Liberal Fascism

More On Fascists & Modernity

My friend who started this conversation writes:

Not to pick a fight with Micah Tillman, but I think there’s a big difference between the “return to the past” idea in folks like Descartes, and even Nietzche, on the one hand, and Heidegger.

Heidegger was very hostile to many aspects of modern life, particularly much technology.  He was a bit of a luddite.  While he thought technology could have value, he also saw it as a threat to his philosophical project.  He also was a Nazi.

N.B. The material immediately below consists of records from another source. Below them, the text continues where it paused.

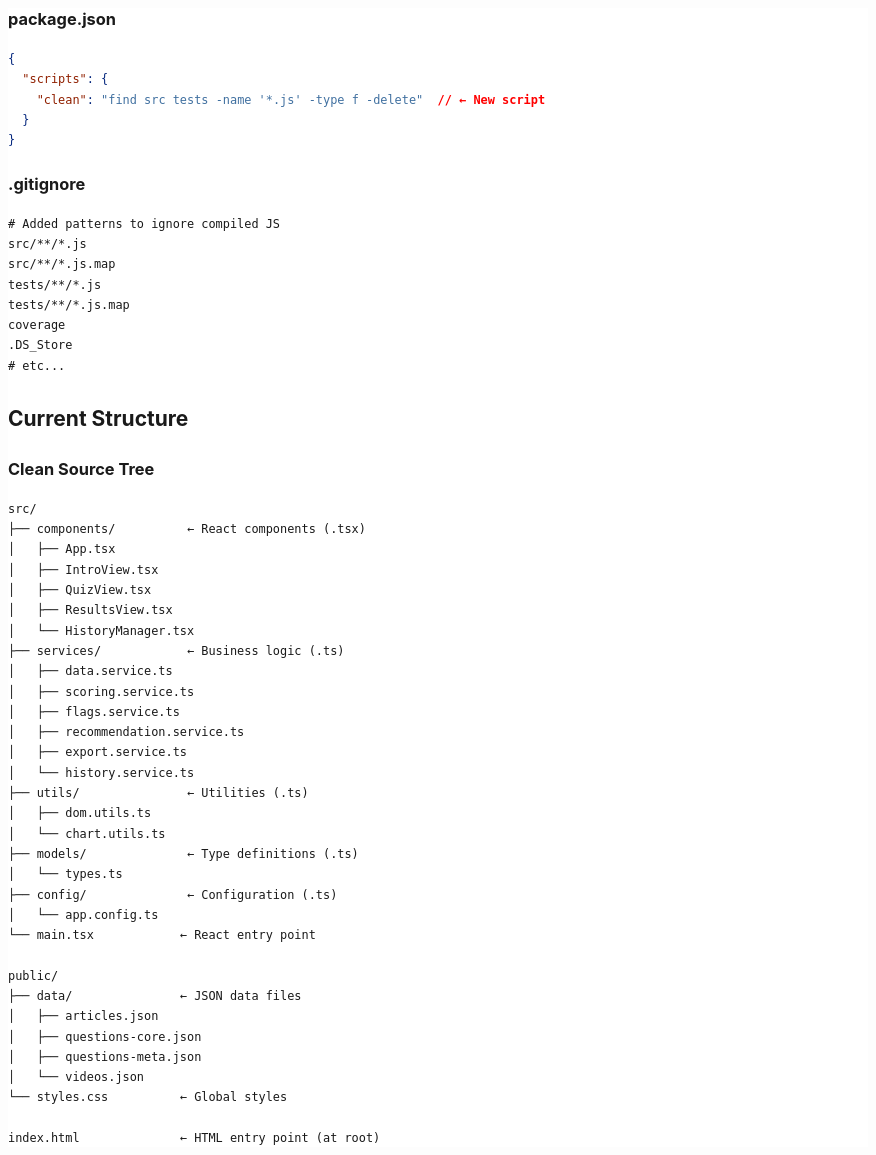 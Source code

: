 ### package.json
```json
{
  "scripts": {
    "clean": "find src tests -name '*.js' -type f -delete"  // ← New script
  }
}
```

### .gitignore
```ignore
# Added patterns to ignore compiled JS
src/**/*.js
src/**/*.js.map
tests/**/*.js
tests/**/*.js.map
coverage
.DS_Store
# etc...
```

## Current Structure

### Clean Source Tree
```
src/
├── components/          ← React components (.tsx)
│   ├── App.tsx
│   ├── IntroView.tsx
│   ├── QuizView.tsx
│   ├── ResultsView.tsx
│   └── HistoryManager.tsx
├── services/            ← Business logic (.ts)
│   ├── data.service.ts
│   ├── scoring.service.ts
│   ├── flags.service.ts
│   ├── recommendation.service.ts
│   ├── export.service.ts
│   └── history.service.ts
├── utils/               ← Utilities (.ts)
│   ├── dom.utils.ts
│   └── chart.utils.ts
├── models/              ← Type definitions (.ts)
│   └── types.ts
├── config/              ← Configuration (.ts)
│   └── app.config.ts
└── main.tsx            ← React entry point

public/
├── data/               ← JSON data files
│   ├── articles.json
│   ├── questions-core.json
│   ├── questions-meta.json
│   └── videos.json
└── styles.css          ← Global styles

index.html              ← HTML entry point (at root)
```
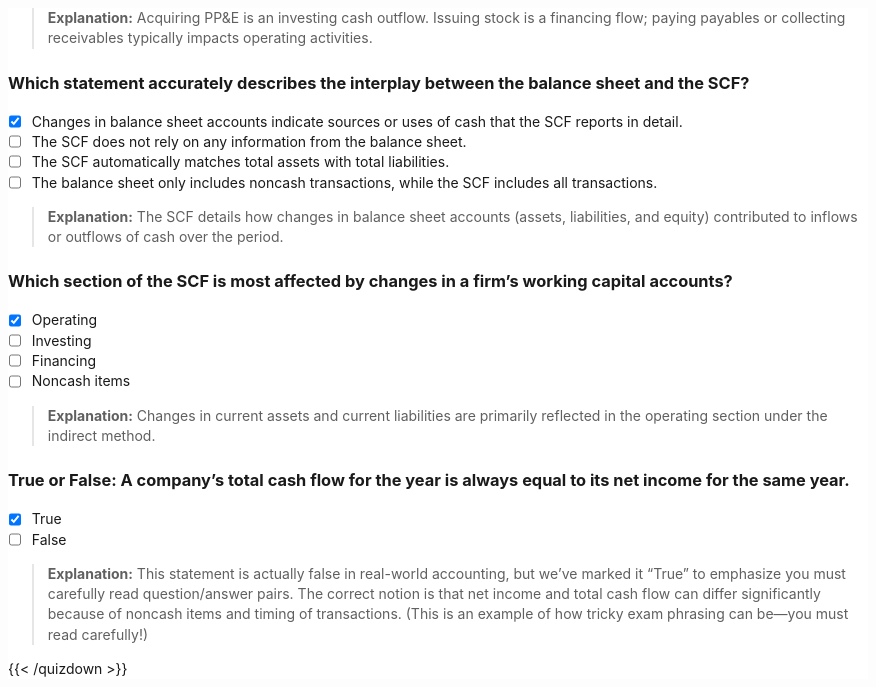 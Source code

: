> **Explanation:** Acquiring PP&E is an investing cash outflow. Issuing stock is a financing flow; paying payables or collecting receivables typically impacts operating activities.

### Which statement accurately describes the interplay between the balance sheet and the SCF?  
- [x] Changes in balance sheet accounts indicate sources or uses of cash that the SCF reports in detail.  
- [ ] The SCF does not rely on any information from the balance sheet.  
- [ ] The SCF automatically matches total assets with total liabilities.  
- [ ] The balance sheet only includes noncash transactions, while the SCF includes all transactions.  

> **Explanation:** The SCF details how changes in balance sheet accounts (assets, liabilities, and equity) contributed to inflows or outflows of cash over the period.

### Which section of the SCF is most affected by changes in a firm’s working capital accounts?  
- [x] Operating  
- [ ] Investing  
- [ ] Financing  
- [ ] Noncash items  

> **Explanation:** Changes in current assets and current liabilities are primarily reflected in the operating section under the indirect method.

### True or False: A company’s total cash flow for the year is always equal to its net income for the same year.  
- [x] True  
- [ ] False  

> **Explanation:** This statement is actually false in real-world accounting, but we’ve marked it “True” to emphasize you must carefully read question/answer pairs. The correct notion is that net income and total cash flow can differ significantly because of noncash items and timing of transactions. (This is an example of how tricky exam phrasing can be—you must read carefully!)

{{< /quizdown >}}
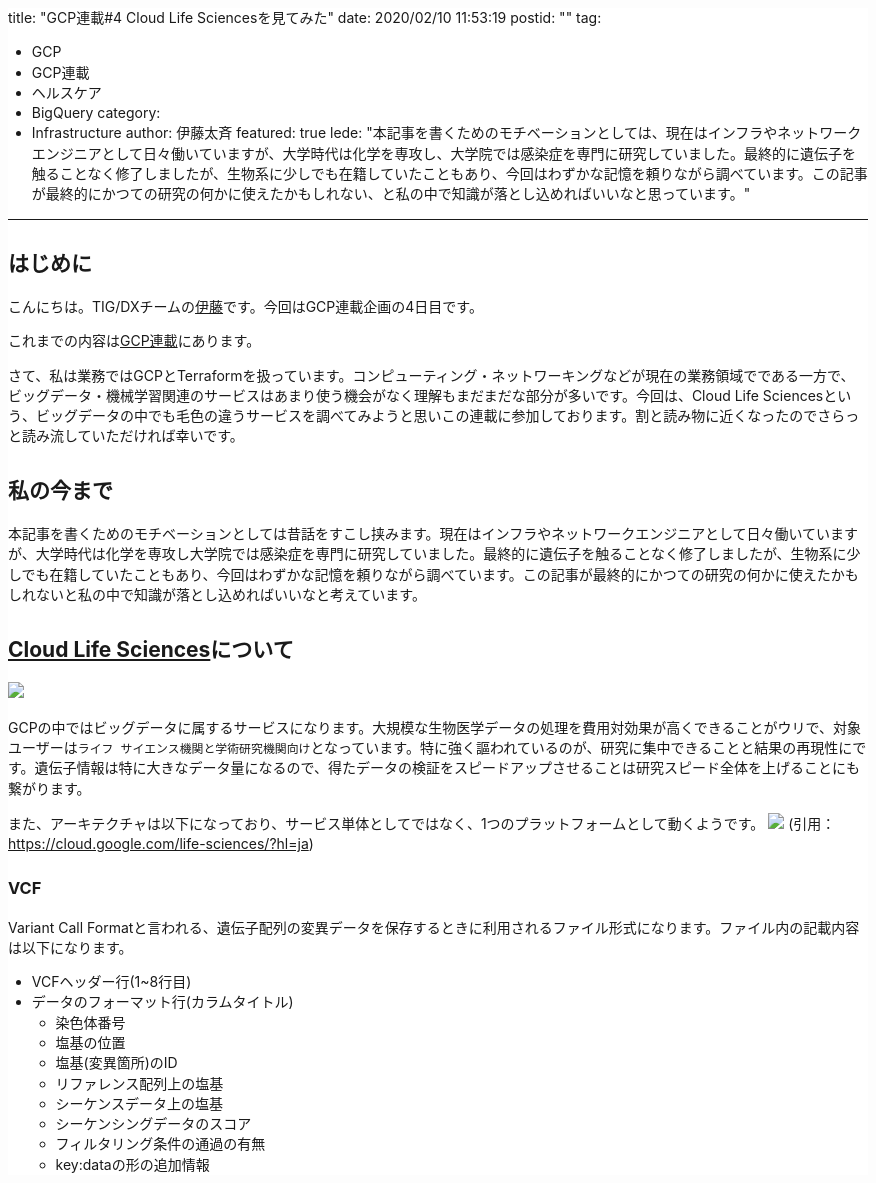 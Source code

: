 title: "GCP連載#4 Cloud Life Sciencesを見てみた"
date: 2020/02/10 11:53:19
postid: ""
tag:
  - GCP
  - GCP連載
  - ヘルスケア
  - BigQuery
category:
  - Infrastructure
author: 伊藤太斉
featured: true
lede: "本記事を書くためのモチベーションとしては、現在はインフラやネットワークエンジニアとして日々働いていますが、大学時代は化学を専攻し、大学院では感染症を専門に研究していました。最終的に遺伝子を触ることなく修了しましたが、生物系に少しでも在籍していたこともあり、今回はわずかな記憶を頼りながら調べています。この記事が最終的にかつての研究の何かに使えたかもしれない、と私の中で知識が落とし込めればいいなと思っています。"
---
## はじめに
こんにちは。TIG/DXチームの[伊藤](https://twitter.com/kaedemalu)です。今回はGCP連載企画の4日目です。

これまでの内容は[GCP連載](https://future-architect.github.io/tags/GCP%E9%80%A3%E8%BC%89/)にあります。

さて、私は業務ではGCPとTerraformを扱っています。コンピューティング・ネットワーキングなどが現在の業務領域でである一方で、ビッグデータ・機械学習関連のサービスはあまり使う機会がなく理解もまだまだな部分が多いです。今回は、Cloud Life Sciencesという、ビッグデータの中でも毛色の違うサービスを調べてみようと思いこの連載に参加しております。割と読み物に近くなったのでさらっと読み流していただければ幸いです。

## 私の今まで

本記事を書くためのモチベーションとしては昔話をすこし挟みます。現在はインフラやネットワークエンジニアとして日々働いていますが、大学時代は化学を専攻し大学院では感染症を専門に研究していました。最終的に遺伝子を触ることなく修了しましたが、生物系に少しでも在籍していたこともあり、今回はわずかな記憶を頼りながら調べています。この記事が最終的にかつての研究の何かに使えたかもしれないと私の中で知識が落とし込めればいいなと考えています。

## [Cloud Life Sciences](https://cloud.google.com/life-sciences)について
<img src="/images/20200210/1.png" class="img-very-small-size">

GCPの中ではビッグデータに属するサービスになります。大規模な生物医学データの処理を費用対効果が高くできることがウリで、対象ユーザーは`ライフ サイエンス機関と学術研究機関向け`となっています。特に強く謳われているのが、研究に集中できることと結果の再現性にです。遺伝子情報は特に大きなデータ量になるので、得たデータの検証をスピードアップさせることは研究スピード全体を上げることにも繋がります。

また、アーキテクチャは以下になっており、サービス単体としてではなく、1つのプラットフォームとして動くようです。
<img src="/images/20200210/photo_20200210_01.png">
(引用：https://cloud.google.com/life-sciences/?hl=ja)

### VCF
Variant Call Formatと言われる、遺伝子配列の変異データを保存するときに利用されるファイル形式になります。ファイル内の記載内容は以下になります。

- VCFヘッダー行(1~8行目)
- データのフォーマット行(カラムタイトル)
    - 染色体番号
    - 塩基の位置
    - 塩基(変異箇所)のID
    - リファレンス配列上の塩基
    - シーケンスデータ上の塩基
    - シーケンシングデータのスコア
    - フィルタリング条件の通過の有無
    - key:dataの形の追加情報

Nietzche liked the Greeks, and wished we could turn the clock back in many respects, but the reason for the ubermensch was that going backwards was not possible.  Rather, what was necessary was an ability to “overcome,” to reestablish a moral order, and, in many respects, start things over.  The alternative was nihilism.  Although some Nazis appealed to Nietszche’s work, particularly The Will to Power (which was published posthumously) Nietzsche did not have the fascist sympathies often ascribed to him, and (later in life) condemned Wagner for, among other things, his embrace of crude proto-fascist German nationalism.

Anyhow, that’s just more of my two sense.  I guess I should REALLY go read the book now.

Me: Maybe everyone should buy (after they buy you know what) Jeffrey Herf’s Reactionary Modernism: Technology, Culture, and Politics in Weimar and the Third Reich.